§ What you are asked to do:
Search the records for the string "operatorname" and copy every line in which it appears.

§ Stored entries:
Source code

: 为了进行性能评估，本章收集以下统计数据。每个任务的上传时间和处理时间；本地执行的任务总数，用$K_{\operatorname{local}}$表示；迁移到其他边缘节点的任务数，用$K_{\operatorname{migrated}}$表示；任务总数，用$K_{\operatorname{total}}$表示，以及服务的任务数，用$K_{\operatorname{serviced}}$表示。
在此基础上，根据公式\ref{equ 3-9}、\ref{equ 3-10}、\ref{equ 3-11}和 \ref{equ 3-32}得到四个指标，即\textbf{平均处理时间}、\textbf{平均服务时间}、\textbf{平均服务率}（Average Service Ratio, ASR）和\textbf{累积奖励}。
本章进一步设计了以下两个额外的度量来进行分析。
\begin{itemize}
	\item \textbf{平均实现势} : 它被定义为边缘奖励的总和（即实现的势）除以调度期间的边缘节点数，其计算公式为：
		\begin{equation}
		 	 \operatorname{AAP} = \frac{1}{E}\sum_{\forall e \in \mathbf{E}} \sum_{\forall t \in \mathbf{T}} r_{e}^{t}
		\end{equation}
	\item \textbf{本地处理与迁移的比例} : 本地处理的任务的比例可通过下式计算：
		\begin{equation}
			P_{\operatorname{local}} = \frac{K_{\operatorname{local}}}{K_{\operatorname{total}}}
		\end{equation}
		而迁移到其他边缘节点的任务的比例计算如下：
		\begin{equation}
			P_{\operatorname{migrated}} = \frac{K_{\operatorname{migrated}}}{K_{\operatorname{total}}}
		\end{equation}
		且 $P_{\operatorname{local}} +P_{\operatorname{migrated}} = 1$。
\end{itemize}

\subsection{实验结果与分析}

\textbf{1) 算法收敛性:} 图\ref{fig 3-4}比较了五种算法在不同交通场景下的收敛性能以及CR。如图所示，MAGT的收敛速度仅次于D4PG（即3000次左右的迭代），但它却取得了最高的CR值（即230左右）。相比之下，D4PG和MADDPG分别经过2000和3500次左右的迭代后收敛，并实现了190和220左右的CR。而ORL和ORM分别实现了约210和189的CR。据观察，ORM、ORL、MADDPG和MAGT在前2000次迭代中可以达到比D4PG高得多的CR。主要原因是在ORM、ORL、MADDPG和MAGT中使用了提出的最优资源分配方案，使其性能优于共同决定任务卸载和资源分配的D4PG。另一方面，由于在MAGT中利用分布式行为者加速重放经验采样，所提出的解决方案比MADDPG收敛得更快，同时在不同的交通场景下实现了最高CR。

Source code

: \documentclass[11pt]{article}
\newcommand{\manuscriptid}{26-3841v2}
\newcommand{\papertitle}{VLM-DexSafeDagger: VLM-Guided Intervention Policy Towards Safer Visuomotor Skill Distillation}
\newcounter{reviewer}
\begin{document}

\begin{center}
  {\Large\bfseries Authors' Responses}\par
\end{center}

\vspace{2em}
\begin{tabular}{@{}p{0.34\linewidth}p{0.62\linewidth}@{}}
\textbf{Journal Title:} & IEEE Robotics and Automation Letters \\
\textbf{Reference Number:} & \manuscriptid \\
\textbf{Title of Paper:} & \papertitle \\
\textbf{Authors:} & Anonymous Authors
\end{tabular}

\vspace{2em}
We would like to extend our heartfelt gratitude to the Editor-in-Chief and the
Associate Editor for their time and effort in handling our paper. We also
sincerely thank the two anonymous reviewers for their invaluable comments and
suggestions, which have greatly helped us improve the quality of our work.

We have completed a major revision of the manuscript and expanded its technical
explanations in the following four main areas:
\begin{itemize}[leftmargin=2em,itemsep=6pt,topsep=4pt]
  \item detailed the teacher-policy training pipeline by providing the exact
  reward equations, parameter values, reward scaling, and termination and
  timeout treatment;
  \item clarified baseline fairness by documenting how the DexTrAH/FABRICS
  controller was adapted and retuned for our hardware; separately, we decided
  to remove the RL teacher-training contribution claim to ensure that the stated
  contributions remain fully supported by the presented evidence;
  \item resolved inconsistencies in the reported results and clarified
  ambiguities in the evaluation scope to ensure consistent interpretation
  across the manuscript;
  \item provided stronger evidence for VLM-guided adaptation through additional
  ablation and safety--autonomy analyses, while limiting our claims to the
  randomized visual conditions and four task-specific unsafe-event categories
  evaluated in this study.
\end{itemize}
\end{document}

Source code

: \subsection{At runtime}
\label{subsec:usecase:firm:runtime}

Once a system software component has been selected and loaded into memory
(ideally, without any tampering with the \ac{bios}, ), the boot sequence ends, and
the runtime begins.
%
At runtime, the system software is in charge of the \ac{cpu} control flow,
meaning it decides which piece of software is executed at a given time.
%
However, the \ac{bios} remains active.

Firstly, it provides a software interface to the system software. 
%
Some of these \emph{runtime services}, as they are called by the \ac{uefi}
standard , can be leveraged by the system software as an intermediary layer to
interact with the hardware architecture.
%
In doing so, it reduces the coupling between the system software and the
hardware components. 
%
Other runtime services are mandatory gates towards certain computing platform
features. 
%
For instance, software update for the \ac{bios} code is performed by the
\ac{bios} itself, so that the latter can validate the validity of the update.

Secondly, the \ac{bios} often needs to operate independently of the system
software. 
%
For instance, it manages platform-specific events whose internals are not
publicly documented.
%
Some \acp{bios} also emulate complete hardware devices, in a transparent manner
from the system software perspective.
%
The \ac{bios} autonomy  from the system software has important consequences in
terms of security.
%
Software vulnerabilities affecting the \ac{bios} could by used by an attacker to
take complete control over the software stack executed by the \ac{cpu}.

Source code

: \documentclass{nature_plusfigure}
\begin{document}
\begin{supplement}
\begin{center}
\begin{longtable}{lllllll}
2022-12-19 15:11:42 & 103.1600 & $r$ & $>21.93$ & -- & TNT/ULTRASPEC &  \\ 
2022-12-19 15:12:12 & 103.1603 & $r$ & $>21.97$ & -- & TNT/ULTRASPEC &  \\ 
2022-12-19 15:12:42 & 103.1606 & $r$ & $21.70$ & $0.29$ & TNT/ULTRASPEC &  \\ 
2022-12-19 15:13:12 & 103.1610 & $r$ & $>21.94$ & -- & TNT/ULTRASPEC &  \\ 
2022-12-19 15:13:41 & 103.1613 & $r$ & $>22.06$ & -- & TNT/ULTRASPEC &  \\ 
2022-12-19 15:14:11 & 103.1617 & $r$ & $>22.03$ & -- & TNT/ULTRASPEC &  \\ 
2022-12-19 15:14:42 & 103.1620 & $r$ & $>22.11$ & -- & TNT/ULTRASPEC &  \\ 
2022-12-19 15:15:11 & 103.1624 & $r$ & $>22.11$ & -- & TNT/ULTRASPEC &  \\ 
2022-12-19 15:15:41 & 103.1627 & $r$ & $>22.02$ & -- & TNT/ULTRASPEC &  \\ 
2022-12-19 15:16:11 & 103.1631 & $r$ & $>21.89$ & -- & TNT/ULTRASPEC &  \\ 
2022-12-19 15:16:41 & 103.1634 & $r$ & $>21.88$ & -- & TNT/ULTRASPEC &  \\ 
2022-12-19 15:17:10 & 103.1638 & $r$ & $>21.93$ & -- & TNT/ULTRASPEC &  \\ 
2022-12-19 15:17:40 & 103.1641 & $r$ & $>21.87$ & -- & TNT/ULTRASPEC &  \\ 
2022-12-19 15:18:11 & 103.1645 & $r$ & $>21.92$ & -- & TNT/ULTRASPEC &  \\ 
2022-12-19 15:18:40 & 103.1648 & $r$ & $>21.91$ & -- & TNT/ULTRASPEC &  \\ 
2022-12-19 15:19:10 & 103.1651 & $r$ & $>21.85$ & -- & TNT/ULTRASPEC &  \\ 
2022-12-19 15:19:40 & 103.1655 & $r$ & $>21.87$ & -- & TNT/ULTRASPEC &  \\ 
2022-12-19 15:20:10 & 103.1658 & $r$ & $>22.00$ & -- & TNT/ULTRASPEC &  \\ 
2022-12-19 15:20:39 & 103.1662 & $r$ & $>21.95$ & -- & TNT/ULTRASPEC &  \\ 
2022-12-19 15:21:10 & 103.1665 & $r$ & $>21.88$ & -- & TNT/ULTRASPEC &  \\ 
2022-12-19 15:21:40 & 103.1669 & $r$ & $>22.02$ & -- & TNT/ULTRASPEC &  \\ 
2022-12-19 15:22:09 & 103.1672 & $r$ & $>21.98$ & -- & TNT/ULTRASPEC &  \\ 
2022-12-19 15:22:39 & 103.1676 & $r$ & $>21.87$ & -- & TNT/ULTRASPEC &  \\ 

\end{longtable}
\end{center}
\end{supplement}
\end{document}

§ Problem solution:
: 为了进行性能评估，本章收集以下统计数据。每个任务的上传时间和处理时间；本地执行的任务总数，用$K_{\operatorname{local}}$表示；迁移到其他边缘节点的任务数，用$K_{\operatorname{migrated}}$表示；任务总数，用$K_{\operatorname{total}}$表示，以及服务的任务数，用$K_{\operatorname{serviced}}$表示。
		 	 \operatorname{AAP} = \frac{1}{E}\sum_{\forall e \in \mathbf{E}} \sum_{\forall t \in \mathbf{T}} r_{e}^{t}
			P_{\operatorname{local}} = \frac{K_{\operatorname{local}}}{K_{\operatorname{total}}}
			P_{\operatorname{migrated}} = \frac{K_{\operatorname{migrated}}}{K_{\operatorname{total}}}
		且 $P_{\operatorname{local}} +P_{\operatorname{migrated}} = 1$。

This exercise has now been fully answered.